According to the Financial Stability Report, India’s financial system is very strong
In the last week of June 2024, on June 27, the Reserve Bank of India (RBI) released its Financial Stability Report. This report is published biannually, every six months. The report states that the Indian economy and financial system remain robust, with better balance sheets enabling banks and financial institutions to effectively drive economic activity through loan expansions.
As of March 31, 2024, the capital adequacy ratio of scheduled commercial banks in India stood at 16.8%. The gross non-performing assets (NPA) ratio hit a multi-year low of 2.8%, and the net NPA ratio dropped to a record low of 0.6%. Not only are the scheduled commercial banks strong, but non-banking financial companies (NBFCs) also remain healthy, with a capital adequacy ratio of 26.6%, a gross NPA ratio of 4.0%, and a return on assets of 3.3%.
The strong capital adequacy ratios indicate that banks have sufficient capital to withstand economic shocks, while the low NPA ratios suggest that loans are being repaid on time without significant stress.
However, the RBI report also highlights certain risks emerging within the Indian economy. Globally, many developed countries continue to implement tight monetary policies, maintaining high-interest rates as inflation rates have not yet fallen to acceptable levels. For India, these risks are somewhat mitigated due to the country’s success in reducing inflation rates. Yet, post-COVID-19, Indian citizens face increased debt burdens, and there is a noticeable decline in the financial savings rate. The report particularly draws attention to these two risks.
According to the RBI, the household savings rate fell to 18.4% of GDP in FY 2022-23, down from an average of 20% between 2013 and 2022. Similarly, Indian citizens saved an average of 39.8% of their earnings between 2013 and 2022, but this dropped to 28.5% in FY 2022-23. Savings can be categorized into financial savings and savings for asset creation. While financial savings have decreased, savings for asset creation have increased, with more middle-class families saving for housing and car purchases.
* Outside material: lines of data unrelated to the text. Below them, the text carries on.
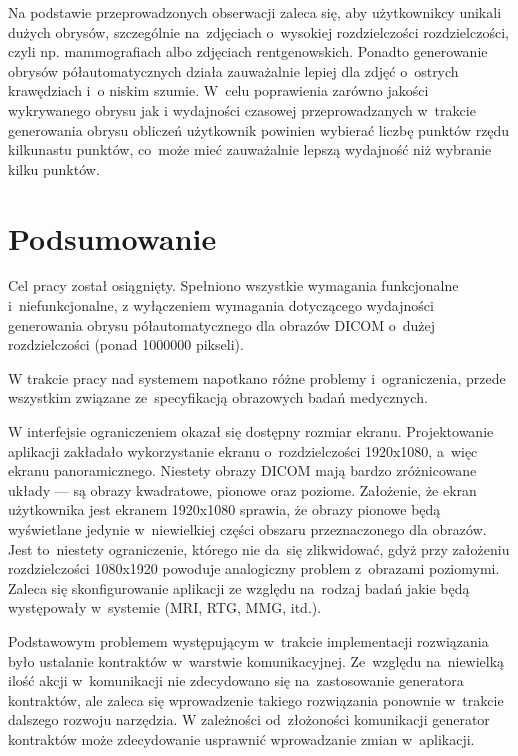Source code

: \documentclass[a4paper,11pt,twoside,openright]{report}
\newcommand\blankpage{%
    \null
    \thispagestyle{empty}%
    \newpage}
\theoremstyle{definition}
\begin{document}
Na podstawie przeprowadzonych obserwacji zaleca się, aby użytkownikcy unikali
dużych obrysów, szczególnie na~zdjęciach o~wysokiej rozdzielczości rozdzielczości,
czyli np. mammografiach albo zdjęciach rentgenowskich. Ponadto generowanie obrysów
półautomatycznych działa zauważalnie lepiej dla zdjęć o~ostrych krawędziach i~o
niskim szumie. W~celu poprawienia zarówno jakości wykrywanego obrysu jak i
wydajności czasowej przeprowadzanych w~trakcie generowania obrysu obliczeń użytkownik
powinien wybierać liczbę punktów rzędu kilkunastu punktów, co~może mieć zauważalnie
lepszą wydajność niż wybranie kilku punktów.

\afterpage{\blankpage}
\chapter {Podsumowanie}


Cel pracy został osiągnięty. Spełniono wszystkie wymagania funkcjonalne i~niefunkcjonalne,
z wyłączeniem wymagania dotyczącego wydajności generowania obrysu półautomatycznego
dla obrazów DICOM o~dużej rozdzielczości (ponad 1000000 pikseli).

W trakcie pracy nad systemem napotkano różne problemy i~ograniczenia, przede wszystkim
związane ze~specyfikacją obrazowych badań medycznych.

W interfejsie ograniczeniem okazał się dostępny rozmiar ekranu. Projektowanie
aplikacji zakładało wykorzystanie ekranu o~rozdzielczości 1920x1080, a~więc ekranu
panoramicznego. Niestety obrazy DICOM mają bardzo zróżnicowane układy --- są obrazy
kwadratowe, pionowe oraz poziome. Założenie, że ekran użytkownika jest ekranem
1920x1080 sprawia, że obrazy pionowe będą wyświetlane jedynie w~niewielkiej
części obszaru przeznaczonego dla obrazów. Jest to~niestety ograniczenie, którego
nie da~się zlikwidować, gdyż przy założeniu rozdzielczości 1080x1920 powoduje
analogiczny problem z~obrazami poziomymi. Zaleca się skonfigurowanie aplikacji
ze względu na~rodzaj badań jakie będą występowały w~systemie (MRI, RTG, MMG, itd.).


Podstawowym problemem występującym w~trakcie implementacji rozwiązania było
ustalanie kontraktów w~warstwie komunikacyjnej. Ze~względu na~niewielką ilość
akcji w~komunikacji nie zdecydowano się na~zastosowanie generatora kontraktów,
ale zaleca się wprowadzenie takiego rozwiązania ponownie w~trakcie dalszego rozwoju narzędzia.
W zależności od~złożoności komunikacji generator kontraktów może zdecydowanie
usprawnić wprowadzanie zmian w~aplikacji.
\end{document}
This trend has spurred economic activity, boosting consumption of materials like steel and cement and thereby creating employment opportunities.
The decline in financial savings is also due to greater financial literacy among citizens, who now prefer investing in capital markets and assets like gold and silver for higher returns rather than traditional bank and post office savings. Additionally, middle-class families are spending more on education and healthcare, leading to a reduced overall savings rate. Consequently, net financial savings saw a substantial decline of 11.3%, standing at 28.5% in FY 2022-23, compared to an average of 39.8% over the past decade.
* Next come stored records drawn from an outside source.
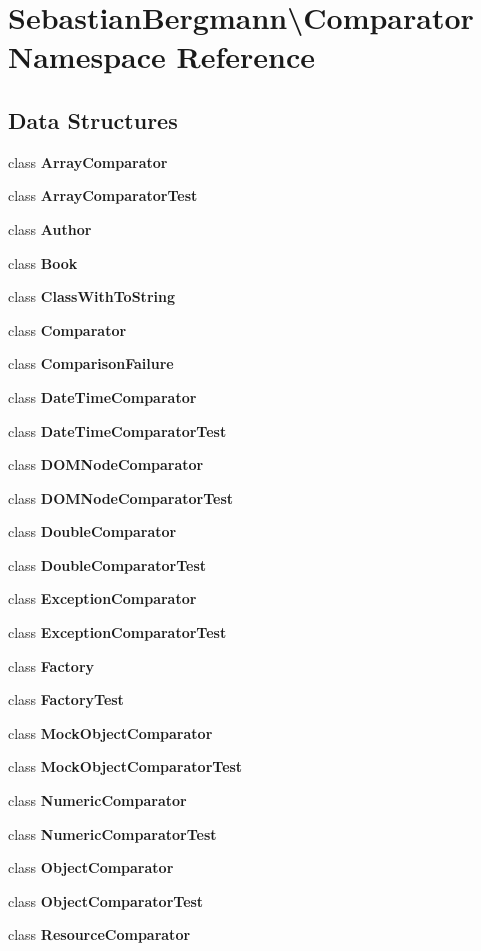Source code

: \section{Sebastian\+Bergmann\textbackslash{}Comparator Namespace Reference}
\label{namespace_sebastian_bergmann_1_1_comparator}
\subsection*{Data Structures}
\begin{DoxyCompactItemize}
\item 
class {\bf Array\+Comparator}
\item 
class {\bf Array\+Comparator\+Test}
\item 
class {\bf Author}
\item 
class {\bf Book}
\item 
class {\bf Class\+With\+To\+String}
\item 
class {\bf Comparator}
\item 
class {\bf Comparison\+Failure}
\item 
class {\bf Date\+Time\+Comparator}
\item 
class {\bf Date\+Time\+Comparator\+Test}
\item 
class {\bf D\+O\+M\+Node\+Comparator}
\item 
class {\bf D\+O\+M\+Node\+Comparator\+Test}
\item 
class {\bf Double\+Comparator}
\item 
class {\bf Double\+Comparator\+Test}
\item 
class {\bf Exception\+Comparator}
\item 
class {\bf Exception\+Comparator\+Test}
\item 
class {\bf Factory}
\item 
class {\bf Factory\+Test}
\item 
class {\bf Mock\+Object\+Comparator}
\item 
class {\bf Mock\+Object\+Comparator\+Test}
\item 
class {\bf Numeric\+Comparator}
\item 
class {\bf Numeric\+Comparator\+Test}
\item 
class {\bf Object\+Comparator}
\item 
class {\bf Object\+Comparator\+Test}
\item 
class {\bf Resource\+Comparator}
\item 

\end{DoxyCompactItemize}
During the COVID-19 lockdown, the household savings rate surged to 51.7%. However, post-pandemic, citizens increased their spending and asset investments, leading to a significant drop in the savings rate. Banks have also relaxed their loan criteria, making it easier for citizens to obtain loans for investments. This has maintained the loan growth rate above 15%, while the deposit growth rate has declined, affecting the incremental loan-to-deposit ratio, which now hovers around 100%.
Another emerging aspect is the recognition of environmental changes as a financial risk. Climate risks and cyber risks are now being regarded as serious threats. In the future, these risks could exert significant pressure on the Indian financial system. Climate change could impact India’s monetary policy, increasing the financial system’s risk exposure.
The author is an expert in economic affairs.